Troisième enfant d’une famille de douze, Esther Blondin, plus connue sous son nom religieux, Sœur Marie-Anne, naquit à Terrebonne, dans le Québec, au Canada, le 18 avril 1809. Ses parents étaient des agriculteurs profondément chrétiens. La piété de sa mère était centrée sur la Providence et sur l'Eucharistie; son père avait une foi solide et une grande patience dans la souffrance. Esther et sa famille furent, comme tant d'autres personnes, victimes de l'analphabétisme qui régnait dans les milieux canadiens-français du XIXe siècle. Quoique analphabète, quand elle eut vingt ans, Esther désirait pouvoir enseigner un jour. En attendant, à l'âge de 22 ans, elle s'engagea comme aide-domestique chez un commerçant du village puis offrit ses services aux sœurs de la Congrégation Notre-Dame récemment ouverte dans le village. Elle apprit enfin à lire et à écrire pendant ses temps libres. C'est alors qu'elle prit conscience de l'exclusion de presque tous les gens de son pays qui, comme elle, n'avaient pas accès à l'instruction. Enfin, Esther entra au noviciat des Sœurs de Notre-Dame qu'elle dut malheureusement quitter en raison de sa santé jugée trop fragile.

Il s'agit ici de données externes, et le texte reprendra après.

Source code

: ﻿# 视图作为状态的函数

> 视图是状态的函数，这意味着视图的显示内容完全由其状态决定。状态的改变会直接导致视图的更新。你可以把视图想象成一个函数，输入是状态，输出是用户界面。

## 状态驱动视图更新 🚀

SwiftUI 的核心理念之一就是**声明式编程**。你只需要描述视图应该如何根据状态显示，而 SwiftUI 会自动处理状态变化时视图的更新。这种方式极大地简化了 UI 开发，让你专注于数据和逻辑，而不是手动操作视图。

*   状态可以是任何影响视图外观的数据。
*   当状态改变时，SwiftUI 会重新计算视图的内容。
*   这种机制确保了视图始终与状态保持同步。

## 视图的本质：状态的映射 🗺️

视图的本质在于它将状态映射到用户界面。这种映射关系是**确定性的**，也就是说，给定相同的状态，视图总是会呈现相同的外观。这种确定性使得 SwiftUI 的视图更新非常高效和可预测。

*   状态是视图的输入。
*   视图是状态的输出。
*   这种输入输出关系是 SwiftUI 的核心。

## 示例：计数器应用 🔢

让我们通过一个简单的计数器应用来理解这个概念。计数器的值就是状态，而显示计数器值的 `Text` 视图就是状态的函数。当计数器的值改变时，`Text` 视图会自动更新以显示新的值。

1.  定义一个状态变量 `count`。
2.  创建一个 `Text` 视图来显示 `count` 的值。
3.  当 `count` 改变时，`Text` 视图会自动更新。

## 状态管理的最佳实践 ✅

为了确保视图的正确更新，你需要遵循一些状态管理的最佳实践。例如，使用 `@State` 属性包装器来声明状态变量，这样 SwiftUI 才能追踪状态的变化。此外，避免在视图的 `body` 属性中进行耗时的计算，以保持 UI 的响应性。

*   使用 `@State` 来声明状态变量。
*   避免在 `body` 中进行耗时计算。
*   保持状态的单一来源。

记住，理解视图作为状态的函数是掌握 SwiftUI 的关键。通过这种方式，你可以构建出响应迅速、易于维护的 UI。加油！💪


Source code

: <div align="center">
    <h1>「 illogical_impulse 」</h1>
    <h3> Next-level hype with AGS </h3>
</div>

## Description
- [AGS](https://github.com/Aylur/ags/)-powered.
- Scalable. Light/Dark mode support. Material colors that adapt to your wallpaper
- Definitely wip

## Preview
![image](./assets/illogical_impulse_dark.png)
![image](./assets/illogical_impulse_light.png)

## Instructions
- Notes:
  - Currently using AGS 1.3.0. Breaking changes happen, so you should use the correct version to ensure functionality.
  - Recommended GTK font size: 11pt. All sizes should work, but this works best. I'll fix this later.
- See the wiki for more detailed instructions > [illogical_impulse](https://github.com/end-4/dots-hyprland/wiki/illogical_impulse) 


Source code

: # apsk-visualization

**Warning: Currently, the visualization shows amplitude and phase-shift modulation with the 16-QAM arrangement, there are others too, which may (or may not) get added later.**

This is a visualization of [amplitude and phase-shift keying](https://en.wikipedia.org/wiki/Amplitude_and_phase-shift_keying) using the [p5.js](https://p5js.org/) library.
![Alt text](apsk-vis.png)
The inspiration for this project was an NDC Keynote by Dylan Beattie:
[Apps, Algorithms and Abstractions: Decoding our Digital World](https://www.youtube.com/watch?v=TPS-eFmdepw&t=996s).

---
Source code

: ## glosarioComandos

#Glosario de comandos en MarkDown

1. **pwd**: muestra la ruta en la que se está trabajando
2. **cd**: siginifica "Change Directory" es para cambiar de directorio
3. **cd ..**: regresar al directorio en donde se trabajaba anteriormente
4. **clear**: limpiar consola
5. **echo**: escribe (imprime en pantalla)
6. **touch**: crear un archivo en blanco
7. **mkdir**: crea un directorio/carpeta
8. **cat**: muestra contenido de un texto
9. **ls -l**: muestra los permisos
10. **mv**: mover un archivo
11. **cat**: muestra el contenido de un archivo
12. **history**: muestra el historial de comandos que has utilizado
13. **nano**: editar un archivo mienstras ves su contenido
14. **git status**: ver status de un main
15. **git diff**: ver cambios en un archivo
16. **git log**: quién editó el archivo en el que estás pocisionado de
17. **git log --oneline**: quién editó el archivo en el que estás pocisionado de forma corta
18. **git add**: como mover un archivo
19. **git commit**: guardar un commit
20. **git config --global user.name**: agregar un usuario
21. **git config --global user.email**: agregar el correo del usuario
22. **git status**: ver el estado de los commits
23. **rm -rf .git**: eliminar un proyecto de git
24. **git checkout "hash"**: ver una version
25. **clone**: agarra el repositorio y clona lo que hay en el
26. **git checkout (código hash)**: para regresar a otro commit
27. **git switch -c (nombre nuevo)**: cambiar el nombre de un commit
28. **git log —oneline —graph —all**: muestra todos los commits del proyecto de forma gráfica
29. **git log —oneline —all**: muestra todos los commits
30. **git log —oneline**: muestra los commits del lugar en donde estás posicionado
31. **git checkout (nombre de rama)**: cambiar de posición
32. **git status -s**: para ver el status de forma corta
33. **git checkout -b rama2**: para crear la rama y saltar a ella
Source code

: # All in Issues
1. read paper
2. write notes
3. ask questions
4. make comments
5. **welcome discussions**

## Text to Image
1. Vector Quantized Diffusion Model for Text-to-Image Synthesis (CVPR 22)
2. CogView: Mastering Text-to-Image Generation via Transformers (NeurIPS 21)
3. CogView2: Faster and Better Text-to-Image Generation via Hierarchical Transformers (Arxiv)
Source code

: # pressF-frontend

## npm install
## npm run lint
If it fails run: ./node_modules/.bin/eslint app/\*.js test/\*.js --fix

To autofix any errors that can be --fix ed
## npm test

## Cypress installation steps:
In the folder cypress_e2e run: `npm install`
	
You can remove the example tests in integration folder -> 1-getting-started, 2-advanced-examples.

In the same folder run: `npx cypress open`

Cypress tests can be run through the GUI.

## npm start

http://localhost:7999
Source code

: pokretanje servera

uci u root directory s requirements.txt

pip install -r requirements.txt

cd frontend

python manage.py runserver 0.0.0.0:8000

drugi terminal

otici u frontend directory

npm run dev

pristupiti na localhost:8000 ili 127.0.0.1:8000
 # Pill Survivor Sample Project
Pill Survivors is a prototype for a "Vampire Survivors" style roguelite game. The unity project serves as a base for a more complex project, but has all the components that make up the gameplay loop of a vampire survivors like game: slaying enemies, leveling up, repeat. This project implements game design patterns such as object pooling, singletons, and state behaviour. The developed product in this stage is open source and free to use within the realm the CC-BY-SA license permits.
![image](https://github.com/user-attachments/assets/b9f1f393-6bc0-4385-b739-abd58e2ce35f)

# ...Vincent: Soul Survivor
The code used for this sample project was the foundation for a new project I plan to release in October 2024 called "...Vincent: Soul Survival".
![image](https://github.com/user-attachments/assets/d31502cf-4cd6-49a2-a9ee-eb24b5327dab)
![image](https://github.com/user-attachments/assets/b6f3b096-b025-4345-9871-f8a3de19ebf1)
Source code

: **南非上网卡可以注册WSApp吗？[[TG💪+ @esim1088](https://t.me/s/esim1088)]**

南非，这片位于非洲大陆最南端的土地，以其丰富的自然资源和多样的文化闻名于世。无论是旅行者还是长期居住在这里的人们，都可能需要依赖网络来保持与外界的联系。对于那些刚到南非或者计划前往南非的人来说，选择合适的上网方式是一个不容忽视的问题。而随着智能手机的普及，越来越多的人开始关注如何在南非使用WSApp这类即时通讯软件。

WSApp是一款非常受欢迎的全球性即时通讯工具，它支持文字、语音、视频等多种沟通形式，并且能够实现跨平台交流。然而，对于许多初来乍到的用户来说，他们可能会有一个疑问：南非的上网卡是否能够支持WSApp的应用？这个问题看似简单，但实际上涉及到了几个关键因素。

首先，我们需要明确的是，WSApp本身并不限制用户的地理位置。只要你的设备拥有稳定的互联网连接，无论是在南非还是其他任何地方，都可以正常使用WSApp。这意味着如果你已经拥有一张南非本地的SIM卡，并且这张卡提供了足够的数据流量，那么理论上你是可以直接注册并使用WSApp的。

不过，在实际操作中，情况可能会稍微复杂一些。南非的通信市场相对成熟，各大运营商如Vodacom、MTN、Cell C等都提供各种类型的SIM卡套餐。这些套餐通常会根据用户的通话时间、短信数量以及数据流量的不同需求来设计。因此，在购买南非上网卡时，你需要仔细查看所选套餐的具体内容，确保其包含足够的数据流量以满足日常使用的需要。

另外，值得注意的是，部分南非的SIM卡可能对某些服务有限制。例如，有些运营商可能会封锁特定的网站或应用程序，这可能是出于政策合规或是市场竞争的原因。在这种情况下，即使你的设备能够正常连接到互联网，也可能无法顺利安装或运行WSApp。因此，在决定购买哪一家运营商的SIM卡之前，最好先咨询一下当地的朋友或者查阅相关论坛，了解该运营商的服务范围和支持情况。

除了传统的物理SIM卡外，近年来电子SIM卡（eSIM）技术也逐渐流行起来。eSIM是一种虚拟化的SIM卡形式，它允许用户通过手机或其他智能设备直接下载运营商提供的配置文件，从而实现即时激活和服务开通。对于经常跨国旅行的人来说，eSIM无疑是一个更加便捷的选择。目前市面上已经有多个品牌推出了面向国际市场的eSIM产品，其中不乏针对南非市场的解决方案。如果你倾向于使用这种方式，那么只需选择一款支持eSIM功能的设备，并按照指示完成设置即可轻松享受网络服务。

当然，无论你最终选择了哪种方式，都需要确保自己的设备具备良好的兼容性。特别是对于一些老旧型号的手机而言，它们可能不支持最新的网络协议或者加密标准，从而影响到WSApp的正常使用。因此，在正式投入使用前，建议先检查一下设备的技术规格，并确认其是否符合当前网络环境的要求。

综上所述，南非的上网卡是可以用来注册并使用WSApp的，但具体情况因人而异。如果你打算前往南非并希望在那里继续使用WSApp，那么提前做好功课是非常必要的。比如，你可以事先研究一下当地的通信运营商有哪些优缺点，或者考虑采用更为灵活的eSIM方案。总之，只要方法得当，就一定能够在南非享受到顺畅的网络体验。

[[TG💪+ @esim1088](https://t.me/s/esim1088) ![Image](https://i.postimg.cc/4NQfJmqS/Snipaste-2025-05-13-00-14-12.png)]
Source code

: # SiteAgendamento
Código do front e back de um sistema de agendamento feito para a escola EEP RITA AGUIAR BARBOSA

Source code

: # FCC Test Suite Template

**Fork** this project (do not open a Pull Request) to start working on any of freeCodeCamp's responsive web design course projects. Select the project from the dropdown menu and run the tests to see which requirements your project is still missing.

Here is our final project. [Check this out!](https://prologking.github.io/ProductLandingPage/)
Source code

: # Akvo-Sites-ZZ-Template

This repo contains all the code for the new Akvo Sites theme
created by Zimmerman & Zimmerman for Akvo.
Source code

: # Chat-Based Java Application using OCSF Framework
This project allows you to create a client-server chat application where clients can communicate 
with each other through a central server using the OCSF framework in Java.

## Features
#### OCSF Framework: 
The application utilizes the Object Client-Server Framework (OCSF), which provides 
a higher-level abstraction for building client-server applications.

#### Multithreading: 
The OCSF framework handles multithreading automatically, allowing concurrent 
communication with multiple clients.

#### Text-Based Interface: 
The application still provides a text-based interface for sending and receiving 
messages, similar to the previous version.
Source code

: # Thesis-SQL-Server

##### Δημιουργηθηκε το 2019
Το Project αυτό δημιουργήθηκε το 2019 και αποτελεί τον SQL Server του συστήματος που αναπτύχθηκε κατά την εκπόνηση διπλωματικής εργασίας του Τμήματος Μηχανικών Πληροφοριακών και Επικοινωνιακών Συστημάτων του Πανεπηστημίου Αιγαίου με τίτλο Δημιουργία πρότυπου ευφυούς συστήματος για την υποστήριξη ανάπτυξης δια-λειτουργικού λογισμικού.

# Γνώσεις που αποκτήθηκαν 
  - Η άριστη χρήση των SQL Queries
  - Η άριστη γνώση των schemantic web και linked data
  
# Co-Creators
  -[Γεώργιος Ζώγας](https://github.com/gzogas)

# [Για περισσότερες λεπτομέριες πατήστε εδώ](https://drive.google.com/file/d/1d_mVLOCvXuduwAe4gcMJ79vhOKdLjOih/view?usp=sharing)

En 1833, avec une amie, Suzanne Pineault, elle aussi ancienne novice de la Congrégation de Notre-Dame, Esther devint institutrice à l'école du village de Vaudreuil. C'est là qu'elle découvrit une des causes de l'analphabétisme ambiant: depuis que le Québec était passé sous domination anglaise et protestante, il n'y avait plus que très peu d'écoles francophones dans les campagnes. L'Institution Royale prévoyait d'assimiler les écoles au sein d'un système d'éducation anglophone et protestante. Ne pouvant financer deux écoles paroissiales, l'une pour les filles et l'autre pour les garçons, les curés choisissaient souvent de n'en tenir aucune. Et les jeunes croupissaient dans leur ignorance; ils étaient également, pour la plupart, incapables de suivre le catéchisme pour faire leur première communion.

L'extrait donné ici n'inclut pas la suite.